Don’t mix this up with a dismissal of Danny Drinkwater. His Premier League winners medal and European competition experience should speak for his credentials – but the midfielder is struggling to shake off his ‘rust’. The midfielder did not play at all last season, and made a single appearance for Burnley in the first half of this season.
Yes, he has had a difficult start to his Aston Villa career but acclimatising to regular football after a prolonged period on the sidelines is bound to be difficult.
A comparison between the two aforementioned midfielders comes up favourably for Hourihane. From Premier League matches this season, Hourihane has five goal contributions compared to Drinkwater’s none, and these goals from Conor have proven to be huge for Aston Villa. It was Hourihane that scored in vital wins against Newcastle, and twice against Norwich. If a game requires a spark, or a match-winning goal, you’d likely turn to the Irish maestro.
Conor Hourihane has always been a more creative midfielder – despite often being played in deeper roles. He attempts less passes per game than Drinkwater on average, 22.5 compared to 38.5, the accuracy of his pass is higher. Hourihane’s pass completion of 88.43% is marginally better than Jack Grealish’s at 84.78 – although Jack has had more game time to affect his statistics.

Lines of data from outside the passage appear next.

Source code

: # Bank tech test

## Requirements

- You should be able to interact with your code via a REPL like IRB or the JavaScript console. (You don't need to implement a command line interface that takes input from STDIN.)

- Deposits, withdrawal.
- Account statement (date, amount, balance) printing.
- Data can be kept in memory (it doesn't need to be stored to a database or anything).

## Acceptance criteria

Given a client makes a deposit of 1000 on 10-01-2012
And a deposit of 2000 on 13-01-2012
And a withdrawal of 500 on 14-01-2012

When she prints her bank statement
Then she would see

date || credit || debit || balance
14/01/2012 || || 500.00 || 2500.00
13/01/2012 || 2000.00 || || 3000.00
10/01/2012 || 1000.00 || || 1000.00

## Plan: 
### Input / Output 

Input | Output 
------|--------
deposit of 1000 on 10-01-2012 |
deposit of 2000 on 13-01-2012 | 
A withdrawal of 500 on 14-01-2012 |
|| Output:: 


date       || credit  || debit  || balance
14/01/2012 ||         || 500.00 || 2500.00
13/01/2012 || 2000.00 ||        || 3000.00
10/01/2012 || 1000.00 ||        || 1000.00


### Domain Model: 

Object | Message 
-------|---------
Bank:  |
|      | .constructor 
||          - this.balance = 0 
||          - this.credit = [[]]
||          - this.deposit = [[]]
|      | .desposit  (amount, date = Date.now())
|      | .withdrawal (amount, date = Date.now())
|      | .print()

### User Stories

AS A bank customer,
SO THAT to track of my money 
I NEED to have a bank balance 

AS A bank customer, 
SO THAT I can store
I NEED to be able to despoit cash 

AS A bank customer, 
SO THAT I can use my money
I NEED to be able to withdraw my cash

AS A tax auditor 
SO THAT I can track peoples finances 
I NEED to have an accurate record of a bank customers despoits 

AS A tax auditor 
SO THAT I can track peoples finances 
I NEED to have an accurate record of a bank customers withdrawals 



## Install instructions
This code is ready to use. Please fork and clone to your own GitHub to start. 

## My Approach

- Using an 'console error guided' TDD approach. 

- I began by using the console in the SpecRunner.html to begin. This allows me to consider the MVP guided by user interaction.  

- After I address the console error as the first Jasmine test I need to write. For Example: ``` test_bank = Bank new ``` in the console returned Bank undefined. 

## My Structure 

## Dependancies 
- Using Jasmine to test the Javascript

But Hourihane get’s himself into more dangerous positions – shown via his attempts at almost three crosses per game compared to Danny Drinkwater’s 0.2.

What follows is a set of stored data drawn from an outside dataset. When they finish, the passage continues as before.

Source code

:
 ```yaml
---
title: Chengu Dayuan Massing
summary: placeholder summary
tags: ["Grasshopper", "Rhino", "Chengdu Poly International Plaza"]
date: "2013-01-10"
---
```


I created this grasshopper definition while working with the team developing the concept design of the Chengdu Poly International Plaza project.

Drinkwater is the more defensive option, yet Hourihane continues to compete with the Chelsea loanee in that area too. Both average around one clearance per game, with Drinkwater slightly edging aerial clearances. Republic of Ireland international Hourihane is seemingly stonger in the air despite this, winning five aerial battles compared to Drinkwater’s nil.
There’s also the errors. Drinkwater has made errors leading to goals, whereas Hourihane has not made any – none that have been picked up by statisticians anyway. Danny also is dispossessed far more frequently, averaging 0.6 times per game compared to the 0.18 per game of Hourihane. Whilst the newer signing is marginally better defensively, the fact of the matter is that Aston Villa would not lose a great amount of defensive security if Hourihane was to start a game.
Sentiment does play a large role. Being a new and relatively divisive signing, Danny Drinkwater has not had the opportunity to build a strong connection to the club or fans in the way that Conor Hourihane has.
The Irishman has been with the club through two of the most tumultuous periods of his career, including the ‘rut’ that he’s stuck in now. When Aston Villa were struggling midseason last year, Hourihane received much of the blame and many noticed his head drop as he was substituted in the infamous loss to West Bromwich Albion. However, his 19 goal contributions across 43 appearances proved to play a pivotal role in Aston Villa’s ascension to the Premier League.
Drinkwater is a good midfielder, but has shown that he is struggling to break the chains that are holding him back – a lack of game time and off-the-field issues – but patience for the midfielder is beginning to wear thin.
With crunch battles against Southampton and Newcastle fast approaching, Dean Smith must make a decision whilst John McGinn edges closer to recovery. Drinkwater may release the ball quicker than Hourihane, but his mishaps on the ball put an already vulnerable back line into precarious situations – and with huge games, including the small matter of a cup final approaching – that backline needs as much protection as possible.
Hourihane is by no means a perfect player. He has struggled in certain matches and has drawn criticism over how some of his performances start – but even if the Irishman does not start games, he can provide an attacking option from the bench rather than bringing on a more defensive-minded player and looking to settle for whatever the current score may be.
Conor deserves more than a bit-part role, and his re-inclusion may just be enough to lift the heavy burden on Danny Drinkwater’s shoulders.